[Excerpts from a dataset]
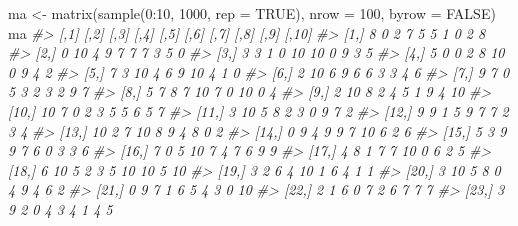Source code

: \documentclass[
]{book}
\newenvironment{Shaded}{\begin{snugshade}}{\end{snugshade}}
\newcommand{\AttributeTok}[1]{\textcolor[rgb]{0.77,0.63,0.00}{#1}}
\newcommand{\CommentTok}[1]{\textcolor[rgb]{0.56,0.35,0.01}{\textit{#1}}}
\newcommand{\ConstantTok}[1]{\textcolor[rgb]{0.00,0.00,0.00}{#1}}
\newcommand{\DecValTok}[1]{\textcolor[rgb]{0.00,0.00,0.81}{#1}}
\newcommand{\FunctionTok}[1]{\textcolor[rgb]{0.00,0.00,0.00}{#1}}
\newcommand{\NormalTok}[1]{#1}
\newcommand{\OtherTok}[1]{\textcolor[rgb]{0.56,0.35,0.01}{#1}}
\newcommand{\SpecialCharTok}[1]{\textcolor[rgb]{0.00,0.00,0.00}{#1}}
\begin{document}
\begin{Shaded}
\begin{Highlighting}[]
\NormalTok{ma }\OtherTok{\textless{}{-}} \FunctionTok{matrix}\NormalTok{(}\FunctionTok{sample}\NormalTok{(}\DecValTok{0}\SpecialCharTok{:}\DecValTok{10}\NormalTok{, }\DecValTok{1000}\NormalTok{, }\AttributeTok{rep =} \ConstantTok{TRUE}\NormalTok{), }\AttributeTok{nrow =} \DecValTok{100}\NormalTok{, }\AttributeTok{byrow =} \ConstantTok{FALSE}\NormalTok{)}
\NormalTok{ma}
\CommentTok{\#\textgreater{}        [,1] [,2] [,3] [,4] [,5] [,6] [,7] [,8] [,9] [,10]}
\CommentTok{\#\textgreater{}   [1,]    8    0    2    7    5    5    1    0    2     8}
\CommentTok{\#\textgreater{}   [2,]    0   10    4    9    7    7    7    3    5     0}
\CommentTok{\#\textgreater{}   [3,]    3    3    1    0   10   10    0    9    3     5}
\CommentTok{\#\textgreater{}   [4,]    5    0    0    2    8   10    0    9    4     2}
\CommentTok{\#\textgreater{}   [5,]    7    3   10    4    6    9   10    4    1     0}
\CommentTok{\#\textgreater{}   [6,]    2   10    6    9    6    6    3    3    4     6}
\CommentTok{\#\textgreater{}   [7,]    9    7    0    5    3    2    3    2    9     7}
\CommentTok{\#\textgreater{}   [8,]    5    7    8    7   10    7    0   10    0     4}
\CommentTok{\#\textgreater{}   [9,]    2   10    8    2    4    5    1    9    4    10}
\CommentTok{\#\textgreater{}  [10,]   10    7    0    2    3    5    5    6    5     7}
\CommentTok{\#\textgreater{}  [11,]    3   10    5    8    2    3    0    9    7     2}
\CommentTok{\#\textgreater{}  [12,]    9    9    1    5    9    7    7    2    3     4}
\CommentTok{\#\textgreater{}  [13,]   10    2    7   10    8    9    4    8    0     2}
\CommentTok{\#\textgreater{}  [14,]    0    9    4    9    9    7   10    6    2     6}
\CommentTok{\#\textgreater{}  [15,]    5    3    9    9    7    6    0    3    3     6}
\CommentTok{\#\textgreater{}  [16,]    7    0    5   10    7    4    7    6    9     9}
\CommentTok{\#\textgreater{}  [17,]    4    8    1    7    7   10    0    6    2     5}
\CommentTok{\#\textgreater{}  [18,]    6   10    5    2    3    5   10   10    5    10}
\CommentTok{\#\textgreater{}  [19,]    3    2    6    4   10    1    6    4    1     1}
\CommentTok{\#\textgreater{}  [20,]    3   10    5    8    0    4    9    4    6     2}
\CommentTok{\#\textgreater{}  [21,]    0    9    7    1    6    5    4    3    0    10}
\CommentTok{\#\textgreater{}  [22,]    2    1    6    0    7    2    6    7    7     7}
\CommentTok{\#\textgreater{}  [23,]    3    9    2    0    4    3    4    1    4     5}

\end{Highlighting}
\end{Shaded}
\end{document}
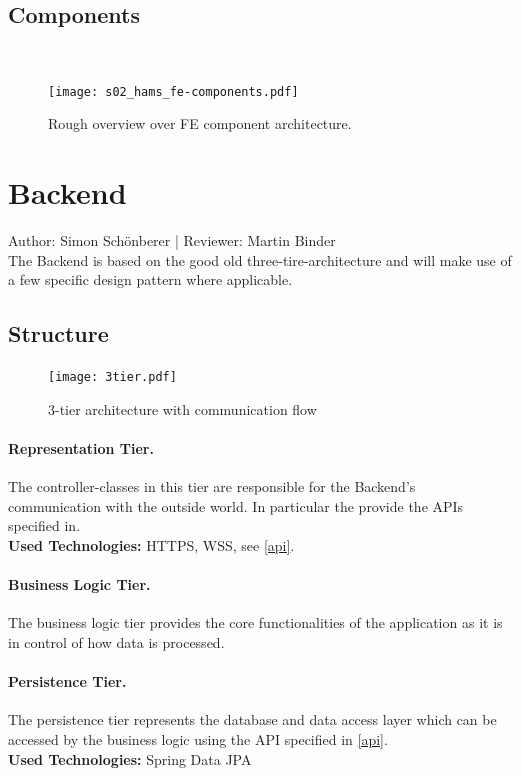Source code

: \documentclass{scrreprt}
\begin{document}
\subsection{Components}
~
\begin{figure}[!h]
	\centering
	\texttt{[image: s02\_hams\_fe-components.pdf]}
	\caption{Rough overview over FE component architecture.}
	\label{fecomp}
\end{figure}

\section{Backend}
Author: Simon Sch\"onberer | Reviewer: Martin Binder\\ 

The Backend is based on the good old three-tire-architecture and will make use of a few specific
design pattern where applicable.

\subsection{Structure}
\begin{figure}[h]
	\centering
	\texttt{[image: 3tier.pdf]}
	\caption{3-tier architecture with communication flow}
	\label{3tier}
\end{figure}
\paragraph{Representation Tier.} The controller-classes in this tier are responsible for the Backend's communication with the outside world. In particular the provide the APIs specified in. \\
\textbf{Used Technologies:} HTTPS, WSS, see \ref{api}.

\paragraph{Business Logic Tier.} The business logic tier provides the core functionalities of the application as it is in control of how data is processed. 

\paragraph{Persistence Tier.} The persistence tier represents the database and data access layer which can be accessed by the business logic using the API specified in \ref{api}. \\
\textbf{Used Technologies:} Spring Data JPA
\end{document}
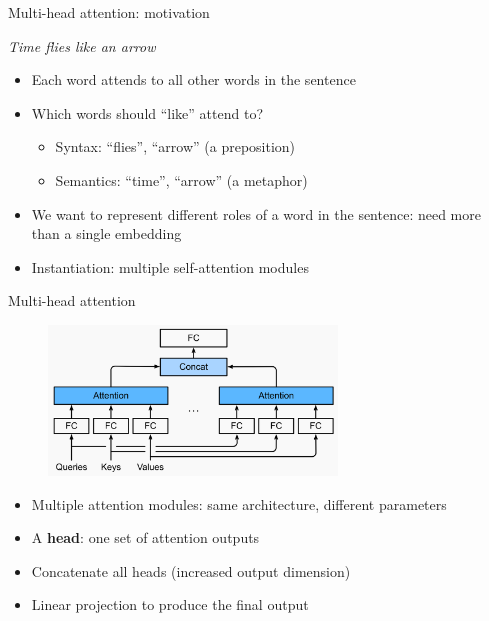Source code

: \documentclass[usenames,dvipsnames,notes,11pt,aspectratio=169,hyperref={colorlinks=true, linkcolor=blue}]{beamer}
\begin{document}
\begin{frame}
    {Multi-head attention: motivation}
    \begin{center}
        \textit{Time flies like an arrow}
    \end{center}
    \begin{itemize}
        \item Each word attends to all other words in the sentence
        \item Which words should ``like'' attend to?
            \pause
            \begin{itemize}
                \item Syntax: ``flies'', ``arrow'' (a preposition)
                \item Semantics: ``time'', ``arrow'' (a metaphor)
            \end{itemize}
        \pause
        \item We want to represent different roles of a word in the sentence: need more than a single embedding
        \item Instantiation: multiple self-attention modules
    \end{itemize}
\end{frame}

\begin{frame}
    {Multi-head attention}
    \begin{figure}
        \includegraphics[height=4cm]{figures/multihead}
    \end{figure}
    \begin{itemize}
        \item Multiple attention modules: same architecture, different parameters
            \pause
        \item A \textbf{head}: one set of attention outputs
            \pause
        \item Concatenate all heads (increased output dimension)
        \item Linear projection to produce the final output
    \end{itemize}
\end{frame}
\end{document}
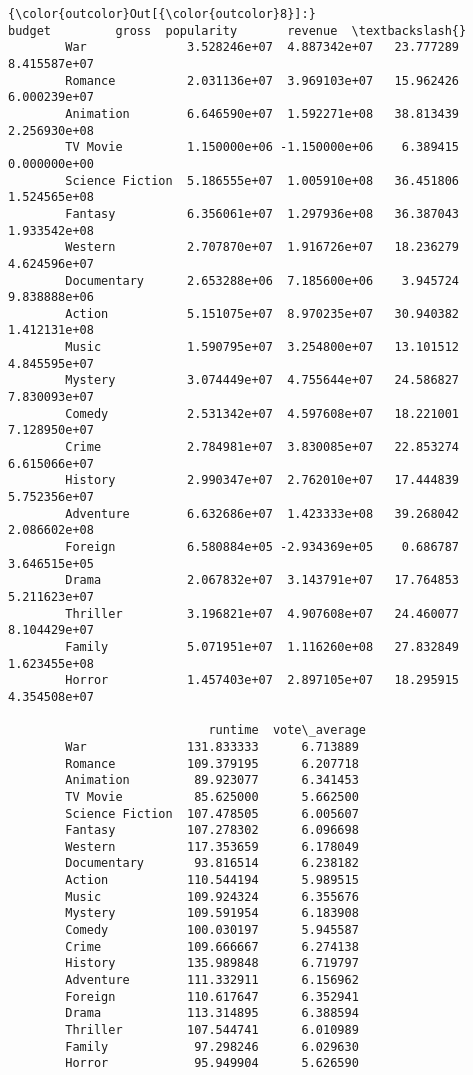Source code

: \documentclass[11pt]{article}
\begin{document}
\begin{Verbatim}[commandchars=\\\{\}]
{\color{outcolor}Out[{\color{outcolor}8}]:}                        budget         gross  popularity       revenue  \textbackslash{}
        War              3.528246e+07  4.887342e+07   23.777289  8.415587e+07   
        Romance          2.031136e+07  3.969103e+07   15.962426  6.000239e+07   
        Animation        6.646590e+07  1.592271e+08   38.813439  2.256930e+08   
        TV Movie         1.150000e+06 -1.150000e+06    6.389415  0.000000e+00   
        Science Fiction  5.186555e+07  1.005910e+08   36.451806  1.524565e+08   
        Fantasy          6.356061e+07  1.297936e+08   36.387043  1.933542e+08   
        Western          2.707870e+07  1.916726e+07   18.236279  4.624596e+07   
        Documentary      2.653288e+06  7.185600e+06    3.945724  9.838888e+06   
        Action           5.151075e+07  8.970235e+07   30.940382  1.412131e+08   
        Music            1.590795e+07  3.254800e+07   13.101512  4.845595e+07   
        Mystery          3.074449e+07  4.755644e+07   24.586827  7.830093e+07   
        Comedy           2.531342e+07  4.597608e+07   18.221001  7.128950e+07   
        Crime            2.784981e+07  3.830085e+07   22.853274  6.615066e+07   
        History          2.990347e+07  2.762010e+07   17.444839  5.752356e+07   
        Adventure        6.632686e+07  1.423333e+08   39.268042  2.086602e+08   
        Foreign          6.580884e+05 -2.934369e+05    0.686787  3.646515e+05   
        Drama            2.067832e+07  3.143791e+07   17.764853  5.211623e+07   
        Thriller         3.196821e+07  4.907608e+07   24.460077  8.104429e+07   
        Family           5.071951e+07  1.116260e+08   27.832849  1.623455e+08   
        Horror           1.457403e+07  2.897105e+07   18.295915  4.354508e+07   
        
                            runtime  vote\_average  
        War              131.833333      6.713889  
        Romance          109.379195      6.207718  
        Animation         89.923077      6.341453  
        TV Movie          85.625000      5.662500  
        Science Fiction  107.478505      6.005607  
        Fantasy          107.278302      6.096698  
        Western          117.353659      6.178049  
        Documentary       93.816514      6.238182  
        Action           110.544194      5.989515  
        Music            109.924324      6.355676  
        Mystery          109.591954      6.183908  
        Comedy           100.030197      5.945587  
        Crime            109.666667      6.274138  
        History          135.989848      6.719797  
        Adventure        111.332911      6.156962  
        Foreign          110.617647      6.352941  
        Drama            113.314895      6.388594  
        Thriller         107.544741      6.010989  
        Family            97.298246      6.029630  
        Horror            95.949904      5.626590  
\end{Verbatim}
            
\end{document}
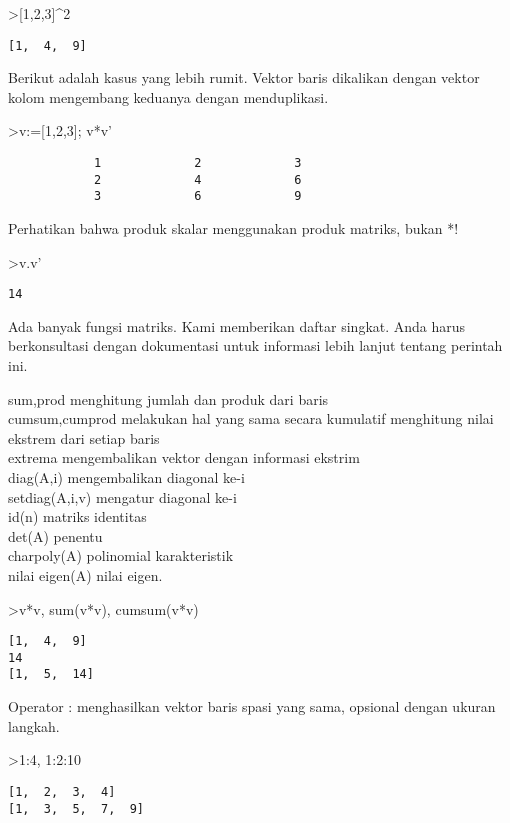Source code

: \documentclass[
]{book}
\begin{document}
\textgreater{[}1,2,3{]}\^{}2

\begin{verbatim}
[1,  4,  9]
\end{verbatim}

Berikut adalah kasus yang lebih rumit. Vektor baris dikalikan dengan vektor kolom mengembang keduanya dengan menduplikasi.

\textgreater v:={[}1,2,3{]}; v*v'

\begin{verbatim}
            1             2             3 
            2             4             6 
            3             6             9 
\end{verbatim}

Perhatikan bahwa produk skalar menggunakan produk matriks, bukan *!

\textgreater v.v'

\begin{verbatim}
14
\end{verbatim}

Ada banyak fungsi matriks. Kami memberikan daftar singkat. Anda harus berkonsultasi dengan dokumentasi untuk informasi lebih lanjut tentang perintah ini.

sum,prod menghitung jumlah dan produk dari baris\\
cumsum,cumprod melakukan hal yang sama secara kumulatif menghitung nilai ekstrem dari setiap baris\\
extrema mengembalikan vektor dengan informasi ekstrim\\
diag(A,i) mengembalikan diagonal ke-i\\
setdiag(A,i,v) mengatur diagonal ke-i\\
id(n) matriks identitas\\
det(A) penentu\\
charpoly(A) polinomial karakteristik\\
nilai eigen(A) nilai eigen.

\textgreater v*v, sum(v*v), cumsum(v*v)

\begin{verbatim}
[1,  4,  9]
14
[1,  5,  14]
\end{verbatim}

Operator : menghasilkan vektor baris spasi yang sama, opsional dengan ukuran langkah.

\textgreater1:4, 1:2:10

\begin{verbatim}
[1,  2,  3,  4]
[1,  3,  5,  7,  9]
\end{verbatim}
\end{document}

- **EXERCISE DETAILS**
Return, unchanged, the run of lines above that opens with the line containing "cumsum,cumprod melakukan hal" and closes with the line containing "nilai eigen(A) nilai eigen.". Include both.

- **SOLUTION TO THIS PROBLEM**
cumsum,cumprod melakukan hal yang sama secara kumulatif menghitung nilai ekstrem dari setiap baris\\
extrema mengembalikan vektor dengan informasi ekstrim\\
diag(A,i) mengembalikan diagonal ke-i\\
setdiag(A,i,v) mengatur diagonal ke-i\\
id(n) matriks identitas\\
det(A) penentu\\
charpoly(A) polinomial karakteristik\\
nilai eigen(A) nilai eigen.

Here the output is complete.